Malam ini Lintang sengaja mengumpulkan teman-temannya di taman deket rumah. Dirinya butuh sebuah klarifikasi tentang kematian Elang. Jika teman-temannya terbukti bersekongkol dengan Bintang dan mungkin Pandu, maka ia tidak akan memaafkan mereka. Dan mungkin ia akan menjadi sangat rapuh disaat dirinya membutuhkan seseorang.

Jam di tangan kiri Lintang menunjukkan pukul 19.25 dan mereka belum ada yang datang padahal janjian jam setengah delapan.

Angin malam semakin terasa di kulit tangan apalagi kini Lintang hanya menggunakan baju putih berlengan pendek dan celana joger panjang. Bintang-bintang pun sudah tidak ada yang terlihat padahal sebelum sampai taman Lintang melihat beberapa bintang.

Untunglah bintang malam ini kosong. Itu hanya akan mengingatkan Lintang kepada kakaknya saja. Rasanya masih sakit dan sesak di dada. Seorang kakak kandung begitu tega menutupi kematian seseorang dalam waktu yang begitu lama. Dan orang itu adalah orang yang sangat disayangi oleh Lintang. "Gue benci lo, Bang! Gue benci!" Lintang berteriak-teriak dalam hati sambil menengadah ke langit berharap Tuhan tahu apa yang ia rasakan sekarang.

Satu persatu temannya datang, kecuali Pandu. Tanpa basa-basi Lintang menyerahkan sebuah koran kecelakaan Elang pada mereka. Mereka nampak terkejut.

"Ada yang udah tahu?" tanya Lintang dengan selidik. "Apa cuma gue yang baru tahu ini? Apa cuma gue yang ditipu? Apa cuma gue yang dianggap gak penting sama kalian? Bahkan Pandu aja tahu?!" Cerca Lintang dengan begitu banyak pertanyaan.
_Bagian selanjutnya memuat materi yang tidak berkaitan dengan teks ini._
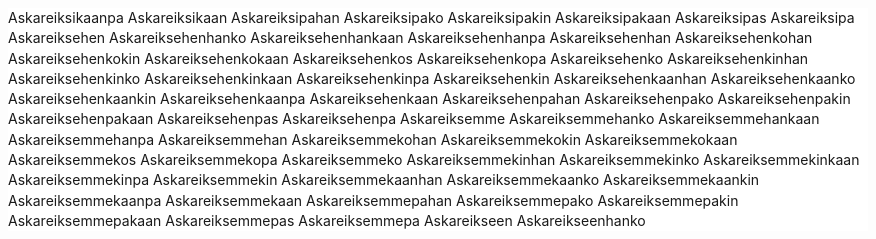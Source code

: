 Askareiksikaanpa
Askareiksikaan
Askareiksipahan
Askareiksipako
Askareiksipakin
Askareiksipakaan
Askareiksipas
Askareiksipa
Askareiksehen
Askareiksehenhanko
Askareiksehenhankaan
Askareiksehenhanpa
Askareiksehenhan
Askareiksehenkohan
Askareiksehenkokin
Askareiksehenkokaan
Askareiksehenkos
Askareiksehenkopa
Askareiksehenko
Askareiksehenkinhan
Askareiksehenkinko
Askareiksehenkinkaan
Askareiksehenkinpa
Askareiksehenkin
Askareiksehenkaanhan
Askareiksehenkaanko
Askareiksehenkaankin
Askareiksehenkaanpa
Askareiksehenkaan
Askareiksehenpahan
Askareiksehenpako
Askareiksehenpakin
Askareiksehenpakaan
Askareiksehenpas
Askareiksehenpa
Askareiksemme
Askareiksemmehanko
Askareiksemmehankaan
Askareiksemmehanpa
Askareiksemmehan
Askareiksemmekohan
Askareiksemmekokin
Askareiksemmekokaan
Askareiksemmekos
Askareiksemmekopa
Askareiksemmeko
Askareiksemmekinhan
Askareiksemmekinko
Askareiksemmekinkaan
Askareiksemmekinpa
Askareiksemmekin
Askareiksemmekaanhan
Askareiksemmekaanko
Askareiksemmekaankin
Askareiksemmekaanpa
Askareiksemmekaan
Askareiksemmepahan
Askareiksemmepako
Askareiksemmepakin
Askareiksemmepakaan
Askareiksemmepas
Askareiksemmepa
Askareikseen
Askareikseenhanko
Mereka saling menatap. Saling adu pandang. Seakan-akan mereka sedang berbicara melalui pikiran masing-masing dan sampai pada mereka. Melihat ini emosi Lintang semakin memuncak. Sepertinya memang benar ada yang tak beres dengan mereka.

"Kalau kalian diam aja mendingan kalian pergi dari kehidupan gue!" Bentak Lintang sambil beranjak dari duduknya.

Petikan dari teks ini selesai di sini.